Err, why? Nothing is actually broken with Ubuntu 24.04. The issue GP is describing is just a lack of understanding of how config files have worked on Linux for decades.

On top of that, this issue doesn't even "ship with 24.04". GP probably chose to enable password auth in SSH during installation, or they used a cloud provider that provisions instances with passwords and overrides the default.

Actually ubuntu and/or some cloud integrator is violating principle of least suprise, which predates by even more decades and applies everywhere not just in a computer operating system.

Having /etc/ssh/sshd_config not do what it appears to do is inexcusable, however that comes about.

Even if the fix is no more than structuring the file a little differently so there are parts both before and after the .d loading, and comments that say what overrides what, and all the actual config files and default behavior are still the same.

That's just not how it works, and it never has.
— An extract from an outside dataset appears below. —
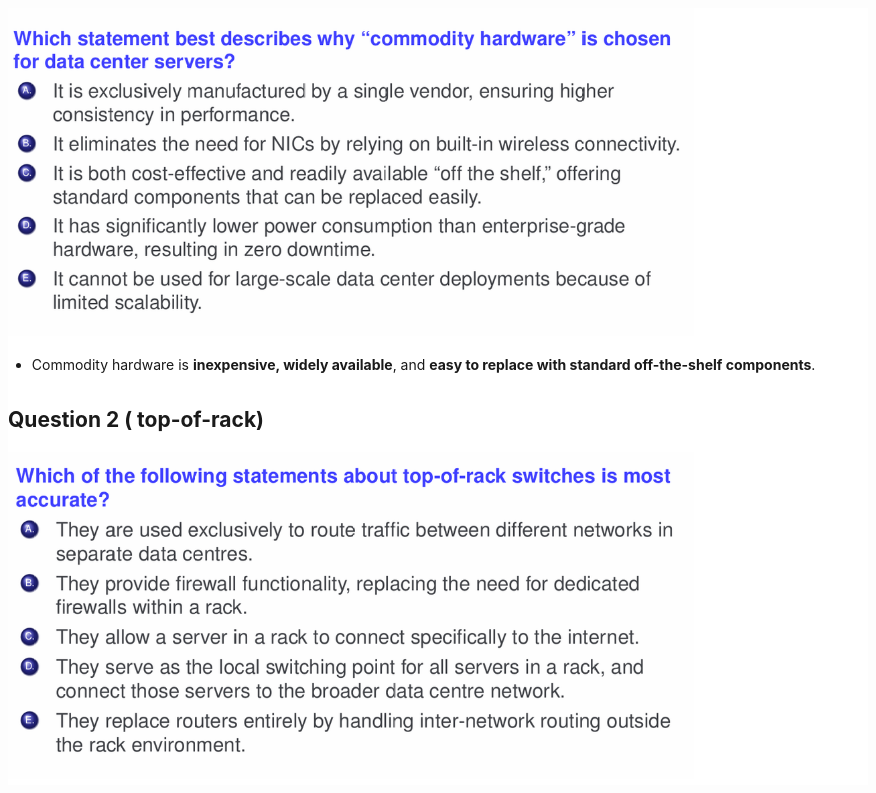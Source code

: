 <img src="img/image-20250516215219263.png" alt="image-20250516215219263" style="zoom:67%;" />

- Commodity hardware is **inexpensive, widely available**, and **easy to replace with standard off-the-shelf components**.



## Question 2 ( top-of-rack)

<img src="img/image-20250516215411280.png" alt="image-20250516215411280" style="zoom:67%;" />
One of the main purposes of the .d files is to avoid modifying the distro's sshd_config file, so you don't have to resolve conflicts during an OS upgrade. Commenting your overrides in the sshd_config? That's backwards.
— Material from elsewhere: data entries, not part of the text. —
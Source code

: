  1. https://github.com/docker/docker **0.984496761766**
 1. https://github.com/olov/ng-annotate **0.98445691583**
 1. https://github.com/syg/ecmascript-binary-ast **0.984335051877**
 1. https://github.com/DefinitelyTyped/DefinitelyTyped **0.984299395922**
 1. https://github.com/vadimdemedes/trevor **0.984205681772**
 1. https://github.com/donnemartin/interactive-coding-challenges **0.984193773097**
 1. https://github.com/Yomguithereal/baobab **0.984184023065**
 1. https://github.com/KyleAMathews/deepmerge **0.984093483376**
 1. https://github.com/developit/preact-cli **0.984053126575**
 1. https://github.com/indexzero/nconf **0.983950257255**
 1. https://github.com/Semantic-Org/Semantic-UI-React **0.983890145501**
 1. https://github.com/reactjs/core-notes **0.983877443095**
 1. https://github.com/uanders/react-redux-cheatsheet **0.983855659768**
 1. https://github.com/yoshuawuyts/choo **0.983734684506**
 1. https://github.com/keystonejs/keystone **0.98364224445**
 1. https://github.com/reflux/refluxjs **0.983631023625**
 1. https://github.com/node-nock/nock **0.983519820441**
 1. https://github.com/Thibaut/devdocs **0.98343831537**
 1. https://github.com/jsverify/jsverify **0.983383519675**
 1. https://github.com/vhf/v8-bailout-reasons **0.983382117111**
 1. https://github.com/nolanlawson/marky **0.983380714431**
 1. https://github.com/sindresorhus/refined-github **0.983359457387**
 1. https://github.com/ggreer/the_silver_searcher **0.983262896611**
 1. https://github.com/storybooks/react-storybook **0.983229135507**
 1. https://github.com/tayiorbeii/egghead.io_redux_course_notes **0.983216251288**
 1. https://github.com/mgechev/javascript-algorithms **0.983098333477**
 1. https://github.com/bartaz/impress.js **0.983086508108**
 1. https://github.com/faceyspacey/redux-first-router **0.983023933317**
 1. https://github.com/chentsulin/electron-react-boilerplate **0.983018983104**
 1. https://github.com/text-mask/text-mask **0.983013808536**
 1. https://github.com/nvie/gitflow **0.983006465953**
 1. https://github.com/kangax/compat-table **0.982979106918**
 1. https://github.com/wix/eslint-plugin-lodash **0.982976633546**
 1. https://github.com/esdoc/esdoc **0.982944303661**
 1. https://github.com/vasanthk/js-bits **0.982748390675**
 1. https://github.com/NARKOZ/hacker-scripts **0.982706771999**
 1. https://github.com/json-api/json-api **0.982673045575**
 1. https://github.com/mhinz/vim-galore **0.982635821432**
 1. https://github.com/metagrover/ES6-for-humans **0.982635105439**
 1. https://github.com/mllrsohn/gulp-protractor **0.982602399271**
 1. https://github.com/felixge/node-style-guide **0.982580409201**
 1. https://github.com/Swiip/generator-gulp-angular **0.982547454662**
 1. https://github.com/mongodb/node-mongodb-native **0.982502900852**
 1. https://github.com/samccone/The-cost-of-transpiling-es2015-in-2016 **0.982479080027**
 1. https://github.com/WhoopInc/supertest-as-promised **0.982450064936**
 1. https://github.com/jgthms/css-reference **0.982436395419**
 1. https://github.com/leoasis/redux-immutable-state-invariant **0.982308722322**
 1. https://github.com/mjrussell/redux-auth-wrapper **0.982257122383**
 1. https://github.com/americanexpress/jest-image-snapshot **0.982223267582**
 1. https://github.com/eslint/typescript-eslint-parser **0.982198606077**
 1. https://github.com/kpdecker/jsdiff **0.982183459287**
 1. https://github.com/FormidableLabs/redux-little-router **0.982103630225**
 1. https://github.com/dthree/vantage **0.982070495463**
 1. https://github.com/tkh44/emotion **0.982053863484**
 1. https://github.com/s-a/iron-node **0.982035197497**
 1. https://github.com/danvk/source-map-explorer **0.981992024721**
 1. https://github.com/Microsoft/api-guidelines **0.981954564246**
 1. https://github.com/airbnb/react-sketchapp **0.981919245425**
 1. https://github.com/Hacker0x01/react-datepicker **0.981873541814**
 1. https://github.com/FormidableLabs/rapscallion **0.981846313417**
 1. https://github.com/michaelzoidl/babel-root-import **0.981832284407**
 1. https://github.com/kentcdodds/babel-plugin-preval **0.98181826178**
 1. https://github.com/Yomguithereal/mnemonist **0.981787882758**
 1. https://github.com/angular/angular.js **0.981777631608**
Downstream distros sometimes want to override the default settings. That's what .d is for. It doesn't violate the dogma "principle of least surprise", especially if you run `man sshd_config` and learn the first thing about sshd's config files.

Any sufficiently poorly constructed system is indistinguishable from a legitimate vulnerability.

You shouldn't need to edit an undocumented file that's force enabling an insecure authentication method in the first place.

"You're using it wrong" doesn't change the fact that the defaults are poor and likely to ultimately cause more devices to be improperly configured than if it was left as sysadmins and end-users expect.

They likely chose the option to enable password-based SSH authentication during installation [1], or it's a cloud service that provisions servers with a password.

I've been looking for info about whether it's force-enabled with a vanilla install where the user doesn't actually choose for it to be enabled. I'm happy to be educated here.

[1]: https://askubuntu.com/a/1440509

Does anyone know how to turn off auto updates on Ubuntu 22?

I thought I fixed it, but apparently not. It is driving me crazy.

Hey I think you might have replied to the wrong thread or post. This thread/post has nothing to do with Ubuntu 22 updates.
Is this true for Ubuntu Server 24 as well?

Was thinking of upgrading but not if I can’t configure SSH to be key only

There is nothing broken with Ubuntu, just people not understanding how configuration files work in Linux, choosing to enable password auth in SSH during installation, or using a cloud provider that provisions instances with passwords and overrides the default.
You can still configure it to be key only, you just need to put your own override as a file in /etc/ssh/sshd_config.d/ rather than /etc/ssh/sshd_config. The files are read ins order, so your filename needs to sort after the 50-cloud-init.conf file.

This would work: echo "PasswordAuthentication no" > /etc/ssh/sshd_config.d/60-password-auth.conf

With sshd configuration the first option is the one that sticks, so you need to make sure it sorts BEFORE the 50-cloud-init.conf file.
Am I crazy or have people lost the ability to read documentation?
omg I just disabled this on a major server that was just upgraded to 24.04.

Had to check my other VMs. Luckily most of them are debian or 22.04 (for now).